STEVE INSKEEP, host:
And I'm Steve Inskeep.
The September issue of Wired Magazine proclaims, The Web is Dead. That headline turns out to be a bit of an overstatement, but it points to a major change. Chris Anderson, editor-in-chief of Wired, is referring to the World Wide Web, which is no longer the leading force of the Internet.
We've spoken for years as though the Internet and the World Wide Web are pretty much the same thing - that they're synonyms. But you begin by pointing out that they're not.
Mr. CHRIS ANDERSON (Editor-in-chief, Wired magazine): Yeah, you know, the Internet predates the Web. The Internet, it was originally created in the 1970s. And it is the network. It is the wires and the routers that transport digital data.

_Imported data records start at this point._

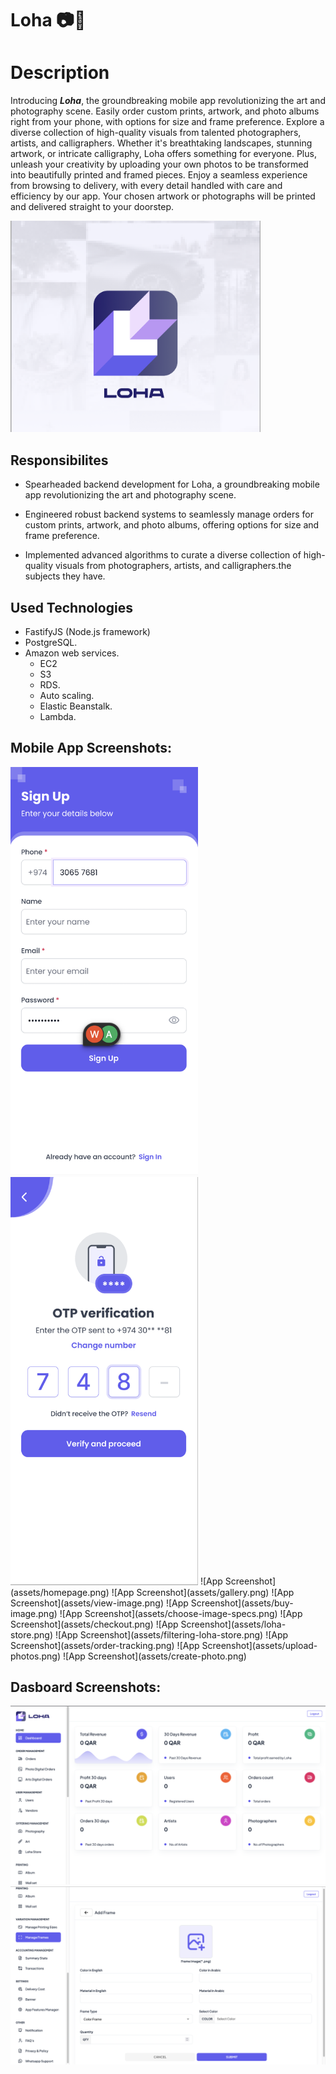 # Loha 📷🎨

# Description
Introducing **_Loha_**, the groundbreaking mobile app revolutionizing the art and photography scene. Easily order custom prints, artwork, and photo albums right from your phone, with options for size and frame preference. Explore a diverse collection of high-quality visuals from talented photographers, artists, and calligraphers. Whether it's breathtaking landscapes, stunning artwork, or intricate calligraphy, Loha offers something for everyone. Plus, unleash your creativity by uploading your own photos to be transformed into beautifully printed and framed pieces. Enjoy a seamless experience from browsing to delivery, with every detail handled with care and efficiency by our app. Your chosen artwork or photographs will be printed and delivered straight to your doorstep.

<img src="assets/Loha-Logo.png" alt="Project Screenshot" width="400">

## Responsibilites

- Spearheaded backend development for Loha, a groundbreaking mobile app revolutionizing the art and photography scene.

- Engineered robust backend systems to seamlessly manage orders for custom prints, artwork, and photo albums, offering options for size and frame preference.

- Implemented advanced algorithms to curate a diverse collection of high-quality visuals from photographers, artists, and calligraphers.the subjects they have.

## Used Technologies

- FastifyJS (Node.js framework)
- PostgreSQL.
- Amazon web services.
    - EC2
    - S3
    - RDS.
    - Auto scaling.
    - Elastic Beanstalk.
    - Lambda.




## Mobile App Screenshots: 
<img src="assets/sign-up.png" alt="Project Screenshot" width="300">
<img src="assets/otp.png" alt="Project Screenshot" width="300">
![App Screenshot](assets/homepage.png)
![App Screenshot](assets/gallery.png)
![App Screenshot](assets/view-image.png)
![App Screenshot](assets/buy-image.png)
![App Screenshot](assets/choose-image-specs.png)
![App Screenshot](assets/checkout.png)
![App Screenshot](assets/loha-store.png)
![App Screenshot](assets/filtering-loha-store.png)
![App Screenshot](assets/order-tracking.png)
![App Screenshot](assets/upload-photos.png)
![App Screenshot](assets/create-photo.png)

## Dasboard Screenshots:
![App Screenshot](assets/dashboard-1.png)
![App Screenshot](assets/dashboard-2.png)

Now, there's lots of applications that use the Internet. The Web is one of them. And it's the one we use. But, you know, when you think about it, you know, when you make a Skype call that's using the Internet but not the Web. If you're downloading movies via Netflix, that's using the Internet but not the Web.
And over the past decade, the number of applications that use the Internet but not the Web have grown, specifically driven by the kind of the rise of iPhone and iPad and this mobile computing model, so that the Web is now a shrinking minority of the Internet's traffic.

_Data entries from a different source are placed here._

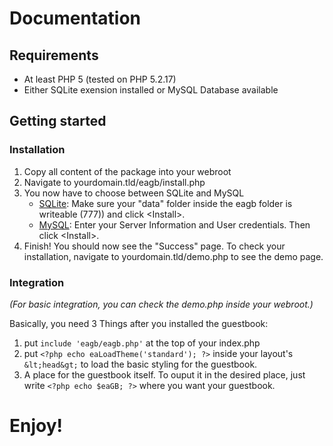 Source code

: # Documentation

## Requirements

- At least PHP 5 (tested on PHP 5.2.17)
- Either SQLite exension installed or MySQL Database available

## Getting started

### Installation

1. Copy all content of the package into your webroot
2. Navigate to yourdomain.tld/eagb/install.php
3. You now have to choose between SQLite and MySQL
    - [SQLite](http://sqlite.org/): Make sure your "data" folder inside the eagb folder is writeable (777)) and click &lt;Install&gt;.
    - [MySQL](http://mysql.com/): Enter your Server Information and User credentials. Then click &lt;Install&gt;.
4. Finish! You should now see the "Success" page. To check your installation, navigate to yourdomain.tld/demo.php to see the demo page.

### Integration
_(For basic integration, you can check the demo.php inside your webroot.)_

Basically, you need 3 Things after you installed the guestbook:

1. put `include 'eagb/eagb.php'` at the top of your index.php
2. put `<?php echo eaLoadTheme('standard'); ?>` inside your layout's `&lt;head&gt;` to load the basic styling for the guestbook.
3. A place for the guestbook itself. To ouput it in the desired place, just write `<?php echo $eaGB; ?>` where you want your guestbook.

# Enjoy!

INSKEEP: Just to make it totally clear. When we talk about the Web that's one of those pages like on Internet Explorer or Safari or some such thing that begins with a w-w-w-dot, usually. And that's a Web connection. But there are all these other ways and other devices and other programs and applications that can get you to some kind of content.
Mr. ANDERSON: Exactly. You know, the Web is by and large the world that you see through your Web browser. But if you have an iPhone or iPad, increasingly you're using apps.
And apps are sort of, you know, specialty software that do like one thing well, whether it's maps or a game of some sort. They don't use the Web standards. They don't use a browser. Because of the small screen, you need to have a, you know, a really focused application that has a user interface that does one thing really well.
INSKEEP: Well, let's talk about why that matters to different groups of people. Why does that matter to consumers, first?
Mr. ANDERSON: Well, consumers are driving this by choosing apps. They're choosing to stream Netflix on their X-boxes. They're choosing to buy iPhones and iPads. They're choosing to use dedicated applications, even on their desktop, like Skype, that do the job well, because it just makes their life easier.
Take Facebook, for example. Facebook is something you experience via your Web browser but Google can't search it.
INSKEEP: OK. You've already hinted at some of the business consequences of this, because you mentioned Google. Here's this company that their business model is we're going to be your portal, your window, your door into everything. And suddenly they can't quite be the portal into everything. It affects their business.
What are some other businesses and business decisions that could be affected by this switch toward apps?
Mr. ANDERSON: Well, the biggest one is - in the world of professional content, the notion was that advertising was going to support everything. That contents would be, by and large, free and that it would draw traffic driven by these kind of openness and linking and search engines. Yet we've now clearly seen the limits of that. You know...
INSKEEP: You can't make money that way, because there's just too many people going too many different directions. You can't get a mass audience to any one page.
Mr. ANDERSON: Exactly. The advertising model doesn't work anymore. And so now what - companies have to switch to a subscription model or any other model where people pay directly for their information and content, rather than indirectly through advertising.
INSKEEP: Well, let me ask the question that people ask about virtually every new development on the Internet. Is this finally going to be the development that allows evil corporations to capture this gigantic force of community on the Internet, and take it over and monetize it?
Mr. ANDERSON: Oh, yes. That question. Well, you know, extract the word evil and, you know, probably I'd have to agree. Apps and mobile computing is the next big thing. Will there be a next big thing after that? No doubt.
But as Tim O'Reilly, the founder of the Web 2.0 conference, said in a debate we just hosted on Wire.com, the Web is the adolescent phase of the Internet. And it's dead in the sense that the child is dead when they become an adult.
So this is an evolution. There will be more things. But the Web phase was not the end of the story. It's not the end of the digital revolution. We are entering the mobile phase now. It has different economics. It has different principles of openness. And no doubt, there will be something after that.
INSKEEP: Chris Anderson, editor-in-chief of Wired, always good to talk with you.
Mr. ANDERSON: Thanks. Nice to be here.